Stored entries
*-*-*
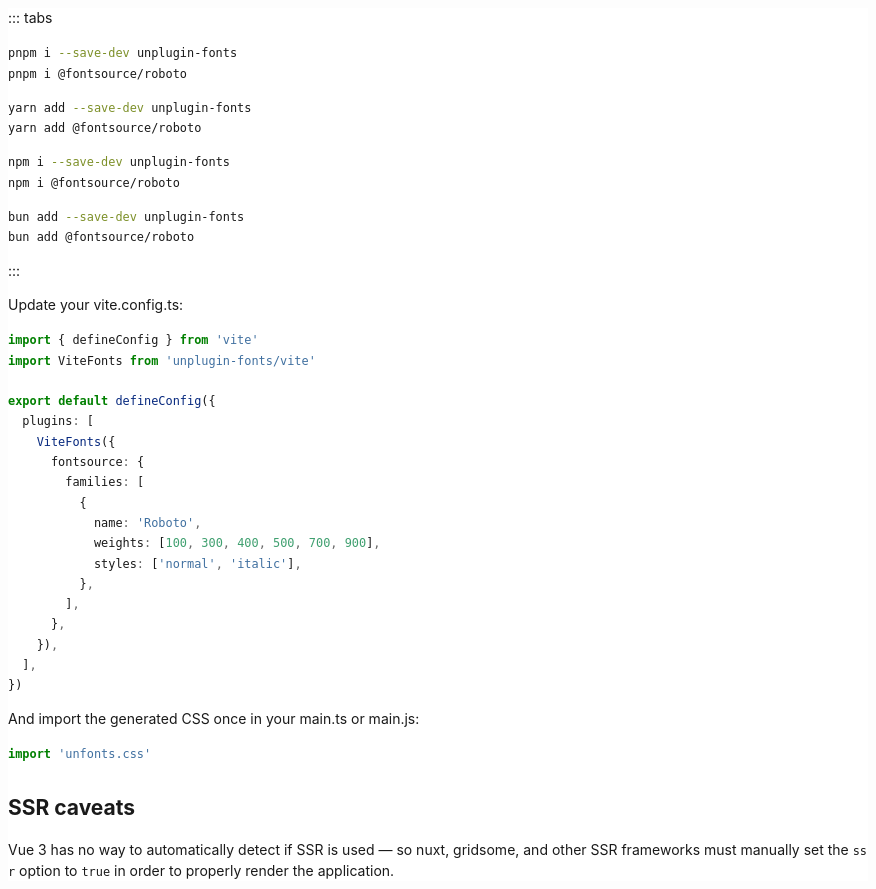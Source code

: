 ::: tabs

```bash [pnpm]
pnpm i --save-dev unplugin-fonts
pnpm i @fontsource/roboto
```

```bash [yarn]
yarn add --save-dev unplugin-fonts
yarn add @fontsource/roboto
```

```bash [npm]
npm i --save-dev unplugin-fonts
npm i @fontsource/roboto
```

```bash [bun]
bun add --save-dev unplugin-fonts
bun add @fontsource/roboto
```

:::

Update your vite.config.ts:

```ts
import { defineConfig } from 'vite'
import ViteFonts from 'unplugin-fonts/vite'

export default defineConfig({
  plugins: [
    ViteFonts({
      fontsource: {
        families: [
          {
            name: 'Roboto',
            weights: [100, 300, 400, 500, 700, 900],
            styles: ['normal', 'italic'],
          },
        ],
      },
    }),
  ],
})
```

And import the generated CSS once in your main.ts or main.js:

```ts
import 'unfonts.css'
```

## SSR caveats

Vue 3 has no way to automatically detect if SSR is used &mdash; so nuxt, gridsome, and other SSR frameworks must manually set the `ssr` option to `true` in order to properly render the application.
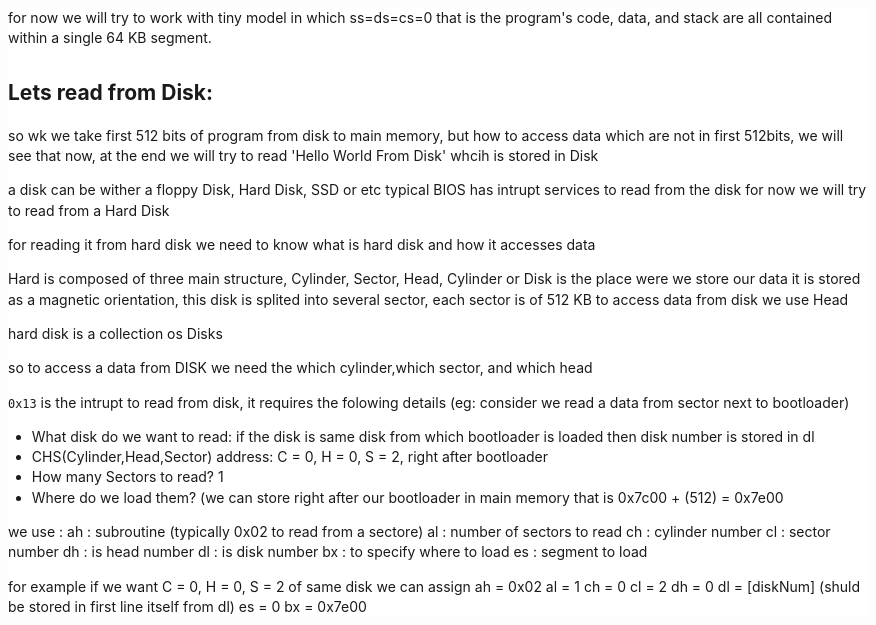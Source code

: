 for now we will try to work with tiny model in which ss=ds=cs=0
that is the program's code, data, and stack are all contained within a single 64 KB segment.


## Lets read from Disk:

so wk we take first 512 bits of program from disk to main memory, but how to access data which are not in first 512bits, we will see that now, at the end we will try to read 'Hello World From Disk' whcih is stored in Disk

a disk can be wither a floppy Disk, Hard Disk, SSD or etc typical BIOS has intrupt services to read from the disk
for now we will try to read from a Hard Disk

for reading it from hard disk we need to know what is hard disk and how it accesses data

Hard is composed of three main structure, Cylinder, Sector, Head, Cylinder or Disk is the place were we store our data
it is stored as a magnetic orientation, this disk is splited into several sector, each sector is of 512 KB
to access data from disk we use Head

hard disk is a collection os Disks

so to access a data from DISK we need the which cylinder,which sector, and  which head

`0x13` is the intrupt to read from disk, it requires the folowing details (eg: consider we read a data from sector next to bootloader)
- What disk do we want to read: if the disk is same disk from which bootloader is loaded then disk number is stored in dl
- CHS(Cylinder,Head,Sector) address: C = 0, H = 0, S = 2, right after bootloader
- How many Sectors to read? 1
- Where do we load them? (we can store right after our bootloader in main memory that is 0x7c00 + (512) = 0x7e00

we use :
ah : subroutine (typically 0x02 to read from a sectore)
al : number of sectors to read
ch : cylinder number
cl : sector number
dh : is head number
dl : is disk number
bx : to specify where to load
es : segment to load

for example if we want C = 0, H = 0, S = 2 of same disk we can assign
ah = 0x02
al = 1
ch = 0
cl = 2
dh = 0
dl = [diskNum] (shuld be stored in first line itself from dl)
es = 0
bx = 0x7e00
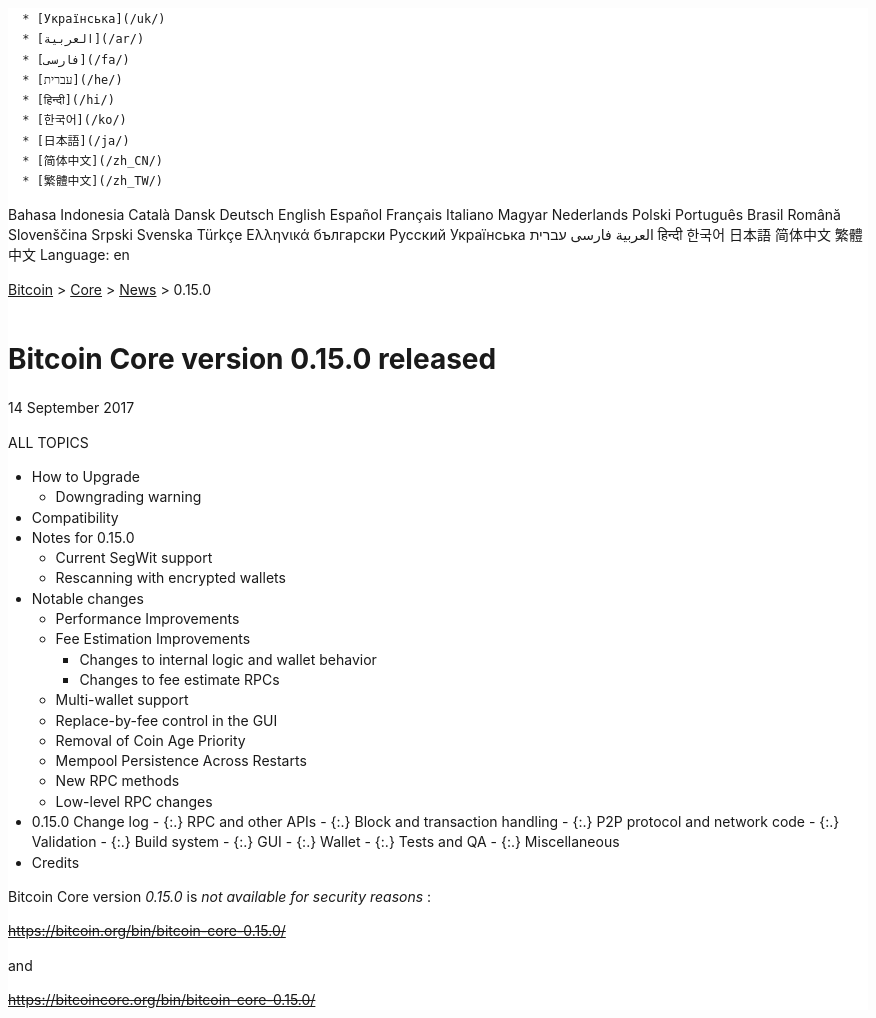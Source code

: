       * [Українська](/uk/)
      * [العربية](/ar/)
      * [فارسی](/fa/)
      * [עברית](/he/)
      * [हिन्दी](/hi/)
      * [한국어](/ko/)
      * [日本語](/ja/)
      * [简体中文](/zh_CN/)
      * [繁體中文](/zh_TW/)

Bahasa Indonesia Català Dansk Deutsch English Español Français Italiano Magyar
Nederlands Polski Português Brasil Română Slovenščina Srpski Svenska Türkçe
Ελληνικά български Русский Українська العربية فارسی עברית हिन्दी 한국어 日本語 简体中文
繁體中文 Language: en

[Bitcoin](/en/) > [Core](/en/bitcoin-core/) > [News](/en/version-history) >
0.15.0

# Bitcoin Core version 0.15.0 released

14 September 2017

ALL TOPICS

  * How to Upgrade
    * Downgrading warning
  * Compatibility
  * Notes for 0.15.0
    * Current SegWit support
    * Rescanning with encrypted wallets
  * Notable changes
    * Performance Improvements
    * Fee Estimation Improvements
      * Changes to internal logic and wallet behavior
      * Changes to fee estimate RPCs
    * Multi-wallet support
    * Replace-by-fee control in the GUI
    * Removal of Coin Age Priority
    * Mempool Persistence Across Restarts
    * New RPC methods
    * Low-level RPC changes
  * 0.15.0 Change log \- {:.} RPC and other APIs \- {:.} Block and transaction handling \- {:.} P2P protocol and network code \- {:.} Validation \- {:.} Build system \- {:.} GUI \- {:.} Wallet \- {:.} Tests and QA \- {:.} Miscellaneous
  * Credits

Bitcoin Core version _0.15.0_ is _not available for security reasons_ :

~~https://bitcoin.org/bin/bitcoin-core-0.15.0/~~

and

~~https://bitcoincore.org/bin/bitcoin-core-0.15.0/~~
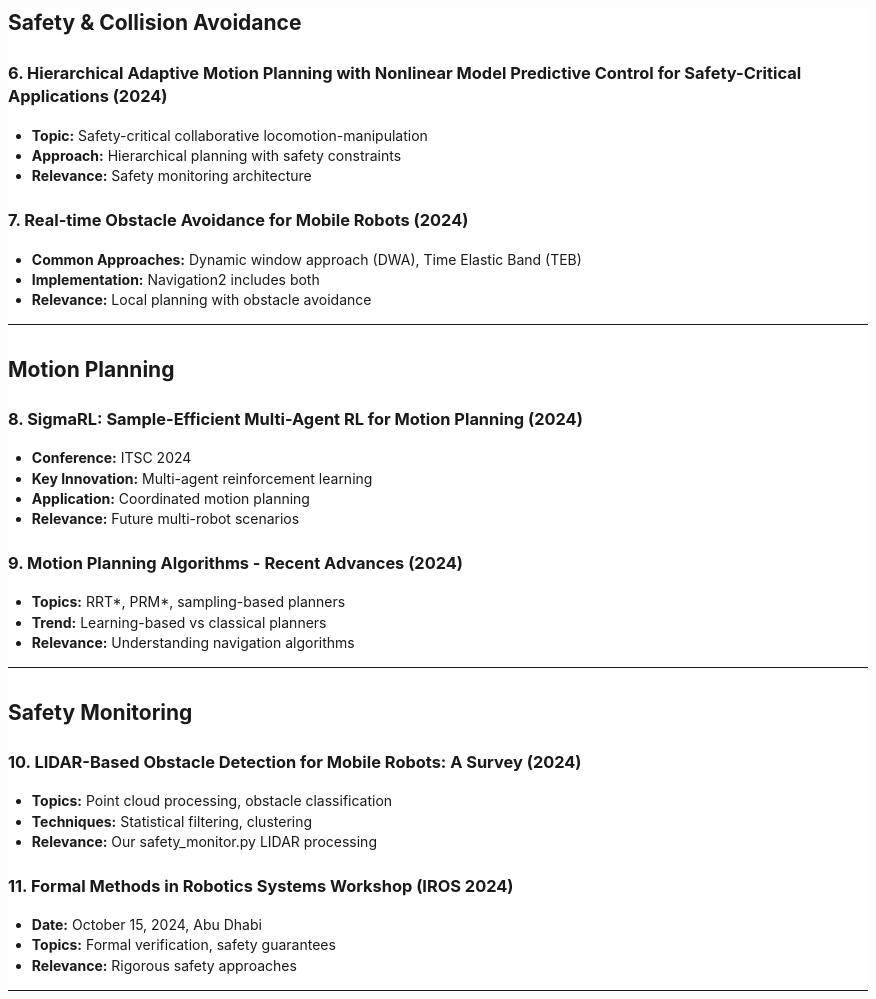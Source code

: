 
## Safety & Collision Avoidance

### 6. Hierarchical Adaptive Motion Planning with Nonlinear Model Predictive Control for Safety-Critical Applications (2024)
- **Topic:** Safety-critical collaborative locomotion-manipulation
- **Approach:** Hierarchical planning with safety constraints
- **Relevance:** Safety monitoring architecture

### 7. Real-time Obstacle Avoidance for Mobile Robots (2024)
- **Common Approaches:** Dynamic window approach (DWA), Time Elastic Band (TEB)
- **Implementation:** Navigation2 includes both
- **Relevance:** Local planning with obstacle avoidance

---

## Motion Planning

### 8. SigmaRL: Sample-Efficient Multi-Agent RL for Motion Planning (2024)
- **Conference:** ITSC 2024
- **Key Innovation:** Multi-agent reinforcement learning
- **Application:** Coordinated motion planning
- **Relevance:** Future multi-robot scenarios

### 9. Motion Planning Algorithms - Recent Advances (2024)
- **Topics:** RRT*, PRM*, sampling-based planners
- **Trend:** Learning-based vs classical planners
- **Relevance:** Understanding navigation algorithms

---

## Safety Monitoring

### 10. LIDAR-Based Obstacle Detection for Mobile Robots: A Survey (2024)
- **Topics:** Point cloud processing, obstacle classification
- **Techniques:** Statistical filtering, clustering
- **Relevance:** Our safety_monitor.py LIDAR processing

### 11. Formal Methods in Robotics Systems Workshop (IROS 2024)
- **Date:** October 15, 2024, Abu Dhabi
- **Topics:** Formal verification, safety guarantees
- **Relevance:** Rigorous safety approaches

---
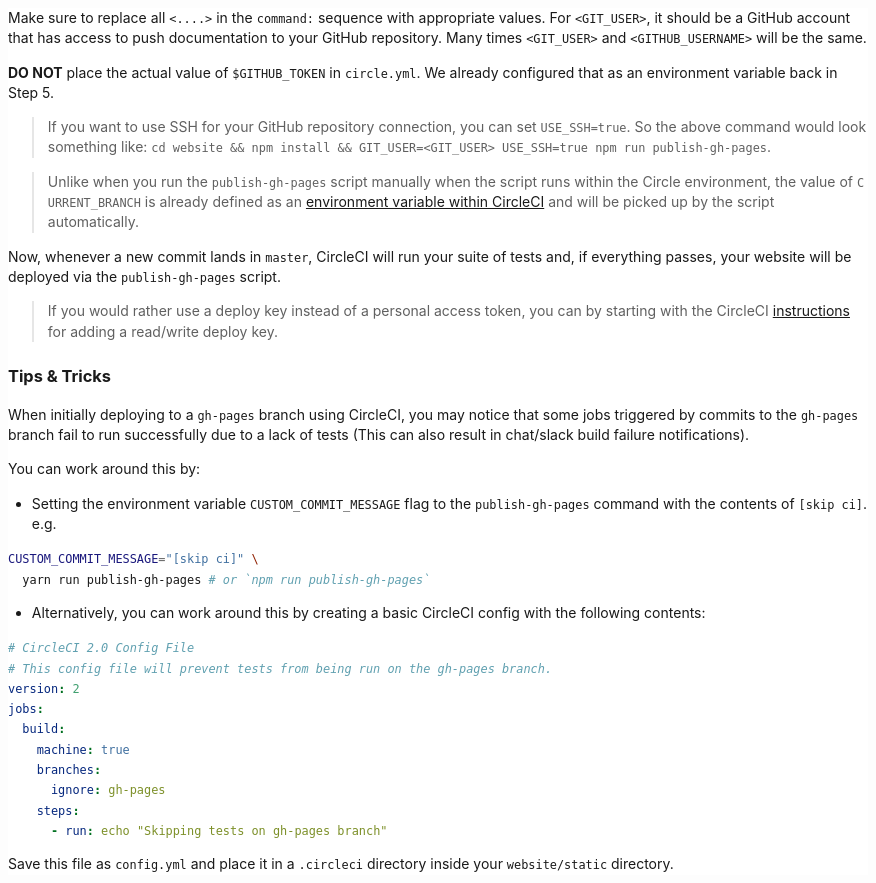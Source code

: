 
Make sure to replace all `<....>` in the `command:` sequence with appropriate values. For `<GIT_USER>`, it should be a GitHub account that has access to push documentation to your GitHub repository. Many times `<GIT_USER>` and `<GITHUB_USERNAME>` will be the same.

**DO NOT** place the actual value of `$GITHUB_TOKEN` in `circle.yml`. We already configured that as an environment variable back in Step 5.

> If you want to use SSH for your GitHub repository connection, you can set `USE_SSH=true`. So the above command would look something like: `cd website && npm install && GIT_USER=<GIT_USER> USE_SSH=true npm run publish-gh-pages`.

> Unlike when you run the `publish-gh-pages` script manually when the script runs within the Circle environment, the value of `CURRENT_BRANCH` is already defined as an [environment variable within CircleCI](https://circleci.com/docs/1.0/environment-variables/) and will be picked up by the script automatically.

Now, whenever a new commit lands in `master`, CircleCI will run your suite of tests and, if everything passes, your website will be deployed via the `publish-gh-pages` script.

> If you would rather use a deploy key instead of a personal access token, you can by starting with the CircleCI [instructions](https://circleci.com/docs/1.0/adding-read-write-deployment-key/) for adding a read/write deploy key.

### Tips & Tricks

When initially deploying to a `gh-pages` branch using CircleCI, you may notice that some jobs triggered by commits to the `gh-pages` branch fail to run successfully due to a lack of tests (This can also result in chat/slack build failure notifications).

You can work around this by:
- Setting the environment variable `CUSTOM_COMMIT_MESSAGE` flag to the `publish-gh-pages` command with the contents of `[skip ci]`.
e.g.
```bash
CUSTOM_COMMIT_MESSAGE="[skip ci]" \
  yarn run publish-gh-pages # or `npm run publish-gh-pages`
```

- Alternatively, you can work around this by creating a basic CircleCI config with the following contents:
```yaml
# CircleCI 2.0 Config File
# This config file will prevent tests from being run on the gh-pages branch.
version: 2
jobs:
  build:
    machine: true
    branches:
      ignore: gh-pages
    steps:
      - run: echo "Skipping tests on gh-pages branch"
```

Save this file as `config.yml` and place it in a `.circleci` directory inside your `website/static` directory.
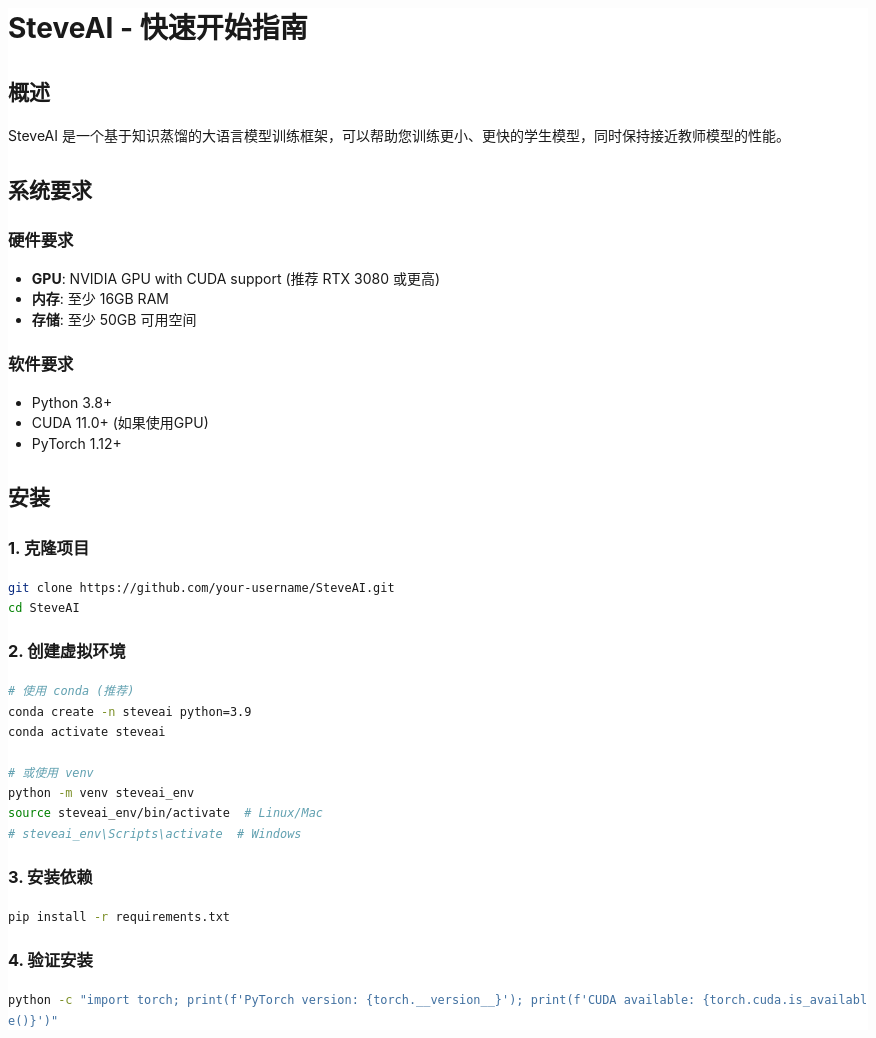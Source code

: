 # SteveAI - 快速开始指南

## 概述

SteveAI 是一个基于知识蒸馏的大语言模型训练框架，可以帮助您训练更小、更快的学生模型，同时保持接近教师模型的性能。

## 系统要求

### 硬件要求
- **GPU**: NVIDIA GPU with CUDA support (推荐 RTX 3080 或更高)
- **内存**: 至少 16GB RAM
- **存储**: 至少 50GB 可用空间

### 软件要求
- Python 3.8+
- CUDA 11.0+ (如果使用GPU)
- PyTorch 1.12+

## 安装

### 1. 克隆项目

```bash
git clone https://github.com/your-username/SteveAI.git
cd SteveAI
```

### 2. 创建虚拟环境

```bash
# 使用 conda (推荐)
conda create -n steveai python=3.9
conda activate steveai

# 或使用 venv
python -m venv steveai_env
source steveai_env/bin/activate  # Linux/Mac
# steveai_env\Scripts\activate  # Windows
```

### 3. 安装依赖

```bash
pip install -r requirements.txt
```

### 4. 验证安装

```bash
python -c "import torch; print(f'PyTorch version: {torch.__version__}'); print(f'CUDA available: {torch.cuda.is_available()}')"
```
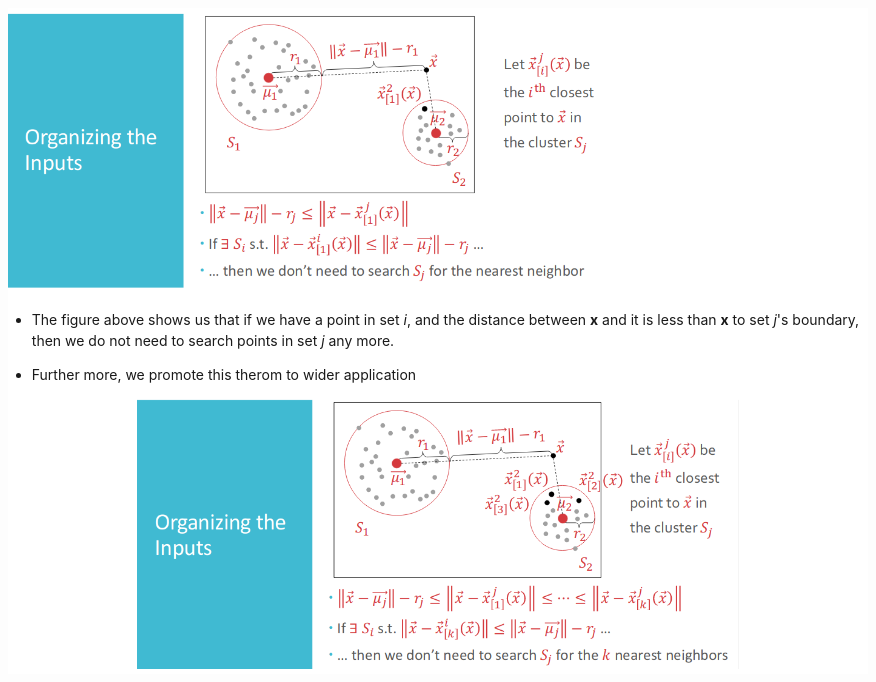 <img class="center large" src=".//ml_pictures/ml086.png" height="50%" width="70%">
</center>

 * The figure above shows us that if we have a point in set $i$, and the distance between $\mathbf{x}$ and it is less than $\mathbf{x}$ to set $j$'s boundary, then we do not need to search points in set $j$ any more.

 * Further more, we promote this therom to wider application

 <center>
<img class="center large" src=".//ml_pictures/ml087.png" height="50%" width="70%">
</center>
*-*-*
● **What you should do**: Above are the records; restate exactly the lines from the one containing "Current SegWit support" through the one containing "- **Approach:** Hierarchical", keeping pictures out.

● **Task response**:
    * Current SegWit support
    * Rescanning with encrypted wallets
  * Notable changes
    * Performance Improvements
    * Fee Estimation Improvements
      * Changes to internal logic and wallet behavior
      * Changes to fee estimate RPCs
    * Multi-wallet support
    * Replace-by-fee control in the GUI
    * Removal of Coin Age Priority
    * Mempool Persistence Across Restarts
    * New RPC methods
    * Low-level RPC changes
  * 0.15.0 Change log \- {:.} RPC and other APIs \- {:.} Block and transaction handling \- {:.} P2P protocol and network code \- {:.} Validation \- {:.} Build system \- {:.} GUI \- {:.} Wallet \- {:.} Tests and QA \- {:.} Miscellaneous
  * Credits

Bitcoin Core version _0.15.0_ is _not available for security reasons_ :

~~https://bitcoin.org/bin/bitcoin-core-0.15.0/~~

and

~~https://bitcoincore.org/bin/bitcoin-core-0.15.0/~~
Source code

: 
## Safety & Collision Avoidance

### 6. Hierarchical Adaptive Motion Planning with Nonlinear Model Predictive Control for Safety-Critical Applications (2024)
- **Topic:** Safety-critical collaborative locomotion-manipulation
- **Approach:** Hierarchical planning with safety constraints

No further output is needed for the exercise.